[DATA IN THIS EXERCISE Boundary: Start]

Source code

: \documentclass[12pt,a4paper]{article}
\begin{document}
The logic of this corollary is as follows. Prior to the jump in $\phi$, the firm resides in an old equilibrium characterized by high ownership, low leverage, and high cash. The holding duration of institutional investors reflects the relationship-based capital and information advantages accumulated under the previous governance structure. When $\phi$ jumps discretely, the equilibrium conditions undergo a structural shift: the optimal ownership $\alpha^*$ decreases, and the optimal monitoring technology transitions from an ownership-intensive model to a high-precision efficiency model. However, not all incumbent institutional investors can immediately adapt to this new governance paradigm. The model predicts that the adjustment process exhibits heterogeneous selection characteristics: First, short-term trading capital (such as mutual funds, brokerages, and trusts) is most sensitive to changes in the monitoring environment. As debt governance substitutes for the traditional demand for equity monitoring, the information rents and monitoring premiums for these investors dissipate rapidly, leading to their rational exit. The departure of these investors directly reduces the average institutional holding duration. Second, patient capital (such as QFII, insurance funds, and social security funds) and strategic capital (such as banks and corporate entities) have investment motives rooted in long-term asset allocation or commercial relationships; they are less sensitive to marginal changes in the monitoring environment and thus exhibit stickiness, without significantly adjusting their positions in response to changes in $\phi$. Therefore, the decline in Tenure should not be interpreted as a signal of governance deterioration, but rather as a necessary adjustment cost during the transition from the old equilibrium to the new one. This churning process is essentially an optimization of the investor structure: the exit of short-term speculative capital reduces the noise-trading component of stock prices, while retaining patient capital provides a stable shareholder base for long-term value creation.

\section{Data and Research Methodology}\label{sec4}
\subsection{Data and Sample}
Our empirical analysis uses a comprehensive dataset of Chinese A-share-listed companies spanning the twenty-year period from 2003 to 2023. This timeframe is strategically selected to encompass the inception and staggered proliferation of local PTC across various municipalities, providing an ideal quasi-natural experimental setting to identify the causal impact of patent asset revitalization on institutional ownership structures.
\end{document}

[DATA IN THIS EXERCISE Boundary: End]
[DATA IN THIS EXERCISE Boundary: Start]

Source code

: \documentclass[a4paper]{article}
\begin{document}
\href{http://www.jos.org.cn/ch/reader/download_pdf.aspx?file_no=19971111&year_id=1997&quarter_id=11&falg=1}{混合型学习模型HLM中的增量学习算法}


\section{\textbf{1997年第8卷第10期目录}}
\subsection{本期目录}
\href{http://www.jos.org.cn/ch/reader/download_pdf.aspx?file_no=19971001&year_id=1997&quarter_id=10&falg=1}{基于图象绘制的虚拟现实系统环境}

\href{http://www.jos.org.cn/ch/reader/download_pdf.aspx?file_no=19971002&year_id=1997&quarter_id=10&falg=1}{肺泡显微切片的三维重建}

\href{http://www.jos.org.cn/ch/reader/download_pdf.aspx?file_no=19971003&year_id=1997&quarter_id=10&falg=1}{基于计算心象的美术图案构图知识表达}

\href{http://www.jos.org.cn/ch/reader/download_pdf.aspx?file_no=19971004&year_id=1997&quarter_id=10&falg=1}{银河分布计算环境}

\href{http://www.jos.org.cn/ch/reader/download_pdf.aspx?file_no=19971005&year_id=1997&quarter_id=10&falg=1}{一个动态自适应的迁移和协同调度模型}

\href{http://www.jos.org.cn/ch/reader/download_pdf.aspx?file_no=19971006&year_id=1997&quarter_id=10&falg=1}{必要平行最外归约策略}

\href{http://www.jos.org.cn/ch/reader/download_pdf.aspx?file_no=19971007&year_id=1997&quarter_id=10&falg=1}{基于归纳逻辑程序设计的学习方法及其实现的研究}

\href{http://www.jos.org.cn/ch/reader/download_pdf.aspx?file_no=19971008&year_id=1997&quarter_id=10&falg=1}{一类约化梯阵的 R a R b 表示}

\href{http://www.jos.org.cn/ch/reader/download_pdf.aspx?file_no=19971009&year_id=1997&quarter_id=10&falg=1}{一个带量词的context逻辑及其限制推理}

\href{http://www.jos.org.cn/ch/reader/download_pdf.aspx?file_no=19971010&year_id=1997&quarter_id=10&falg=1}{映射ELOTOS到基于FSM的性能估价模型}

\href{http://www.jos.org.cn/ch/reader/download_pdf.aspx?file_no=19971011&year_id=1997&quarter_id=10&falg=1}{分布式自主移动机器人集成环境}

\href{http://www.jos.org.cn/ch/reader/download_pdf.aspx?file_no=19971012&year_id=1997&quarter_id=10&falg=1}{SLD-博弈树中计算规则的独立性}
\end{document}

[DATA IN THIS EXERCISE Boundary: End]
[DATA IN THIS EXERCISE Boundary: Start]

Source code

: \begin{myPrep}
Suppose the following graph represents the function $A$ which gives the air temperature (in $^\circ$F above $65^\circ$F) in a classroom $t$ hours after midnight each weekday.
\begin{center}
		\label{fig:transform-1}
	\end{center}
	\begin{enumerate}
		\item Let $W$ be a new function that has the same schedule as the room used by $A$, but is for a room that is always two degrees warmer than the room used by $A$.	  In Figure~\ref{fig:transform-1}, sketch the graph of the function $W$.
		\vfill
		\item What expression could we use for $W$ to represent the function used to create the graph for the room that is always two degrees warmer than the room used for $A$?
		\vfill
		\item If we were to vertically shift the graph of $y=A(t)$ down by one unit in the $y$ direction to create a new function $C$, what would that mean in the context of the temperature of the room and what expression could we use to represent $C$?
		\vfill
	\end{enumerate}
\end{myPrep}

[DATA IN THIS EXERCISE Boundary: End]

Among the lines above, show every one that contains the string "label".

=== RESULT BELOW ===
\section{Data and Research Methodology}\label{sec4}
		\label{fig:transform-1}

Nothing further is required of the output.